Ways to demonstrate the CLT with purrr • fdbck lps

The tidyverse is one of my favourite suites of R packages, and its idiomatic approach to data manipulation, analysis and visualization has heavily influenced how I approach data problems in R. If there’s one tidyverse package that best embodies these qualities, my vote is for purrr’s clean approach to iteration. purrr goes well beyond map and its variants (check out this presentation for a great sampler), but it’s been far too easy to ignore anything beyond purrr’s simplest functions.

A while ago at work I had a great opportunity to dive deeper into purrr. While demonstrating the Central Limit Theorem to some colleagues, I whipped up a simulation of the dice-rolling experiment in R. I didn’t save the code, but it looked a lot like this:

library(tidyverse)
library(purrr)
library(rlang)
library(daniel) # see https://gitlab.com/danielspracklin/daniel

simulate_dice <- function(n, number_of_dice, ...) {
  seq.int(number_of_dice) %>%
    map(~sample(1:6, n, replace = T)) %>%
    as.data.frame(row.names = NULL) %>%
    rowwise() %>%
    summarize(average_of_dice = sum(c_across(where(is.numeric))) / {{number_of_dice}},
              number_of_dice = {{number_of_dice}})
}

clt_plotter <- function(df, x_value, facet_value) {
  df %>%
    ggplot() +
    geom_density(aes({{x_value}}, fill = "1"), colour = "black") +
    scale_fill_daniel() +
    facet_wrap(vars({{facet_value}})) +
    theme_daniel() +
    guides(fill = F) +
    labs(x = "Sampling distribution of the mean",
          y = "Density")
}

And here’s the output.

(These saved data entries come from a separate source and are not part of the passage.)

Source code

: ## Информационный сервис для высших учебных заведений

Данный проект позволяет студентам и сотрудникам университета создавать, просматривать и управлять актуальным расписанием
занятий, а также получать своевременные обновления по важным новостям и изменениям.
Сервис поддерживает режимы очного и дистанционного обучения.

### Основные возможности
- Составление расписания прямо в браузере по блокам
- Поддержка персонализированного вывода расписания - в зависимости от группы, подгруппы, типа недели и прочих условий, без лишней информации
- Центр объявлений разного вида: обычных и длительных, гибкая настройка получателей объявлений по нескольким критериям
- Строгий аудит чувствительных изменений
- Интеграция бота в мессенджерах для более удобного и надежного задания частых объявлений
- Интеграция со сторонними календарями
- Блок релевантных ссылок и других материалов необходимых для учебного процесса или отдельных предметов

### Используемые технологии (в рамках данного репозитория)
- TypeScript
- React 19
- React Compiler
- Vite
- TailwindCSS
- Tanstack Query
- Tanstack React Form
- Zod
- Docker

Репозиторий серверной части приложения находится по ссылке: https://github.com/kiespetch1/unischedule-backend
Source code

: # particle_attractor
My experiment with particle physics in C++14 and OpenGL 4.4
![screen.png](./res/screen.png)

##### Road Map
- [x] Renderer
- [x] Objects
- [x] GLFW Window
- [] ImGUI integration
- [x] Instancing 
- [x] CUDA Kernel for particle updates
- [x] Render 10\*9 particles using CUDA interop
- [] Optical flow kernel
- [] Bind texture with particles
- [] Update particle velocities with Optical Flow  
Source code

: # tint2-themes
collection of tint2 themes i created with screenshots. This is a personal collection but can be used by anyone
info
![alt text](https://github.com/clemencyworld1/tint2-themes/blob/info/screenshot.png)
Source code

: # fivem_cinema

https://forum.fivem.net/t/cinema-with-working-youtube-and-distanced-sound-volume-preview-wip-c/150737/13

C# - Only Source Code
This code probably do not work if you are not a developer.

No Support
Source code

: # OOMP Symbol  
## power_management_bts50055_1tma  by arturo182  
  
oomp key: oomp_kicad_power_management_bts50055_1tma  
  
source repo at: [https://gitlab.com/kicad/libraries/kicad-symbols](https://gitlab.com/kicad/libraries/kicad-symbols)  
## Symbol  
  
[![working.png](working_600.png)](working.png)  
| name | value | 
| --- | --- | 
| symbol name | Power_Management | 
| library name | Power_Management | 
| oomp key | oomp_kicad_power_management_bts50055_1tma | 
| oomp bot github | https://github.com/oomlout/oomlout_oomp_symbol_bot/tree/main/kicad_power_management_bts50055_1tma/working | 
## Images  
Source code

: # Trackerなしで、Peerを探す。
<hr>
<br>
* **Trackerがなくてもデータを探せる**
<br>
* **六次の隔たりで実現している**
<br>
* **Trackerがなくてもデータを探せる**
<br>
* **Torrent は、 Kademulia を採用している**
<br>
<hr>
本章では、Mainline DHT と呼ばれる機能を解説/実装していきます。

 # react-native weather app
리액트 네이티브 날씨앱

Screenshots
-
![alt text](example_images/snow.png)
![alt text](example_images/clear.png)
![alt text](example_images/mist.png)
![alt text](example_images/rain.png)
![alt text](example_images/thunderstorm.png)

The wiggles in the number_of_dice = 1 facet are a necessary evil if we want to show the smooth behaviour for larger numbers of dice without customizing the density plots’ bandwidth and kernel.

set.seed(613)
1:9 %>%
  map_dfr(~simulate_dice(10000, .x)) %>%
  clt_plotter(., x_value = average_of_dice, facet_value = number_of_dice)

The simulate_dice code is functional but hacky:

Heavy reliance on dataframes here is a crutch, since we have to use the very slow rowwise operation to create a column containing the mean of each set of thrown dice.
Inserting the number of dice thrown as its own column is an ugly way to prepare to facet the clt_plotter visualization.

We can do better than this, and in the process learn more about the power of purrr.

We’ll start by writing a function that doesn’t immediately coerce everything to a dataframe. Instead, we’ll keep the results as a list as long as possible. To add the vectors element-wise, we can use purrr::reduce to avoid rowwise and mutate. (Since addition is associative, we don’t need to specify the .dir argument for reduce.) I also wrote a division function, vector_division, to get the mean of each set of thrown dice, although there’s likely a more idiomatic way to do this.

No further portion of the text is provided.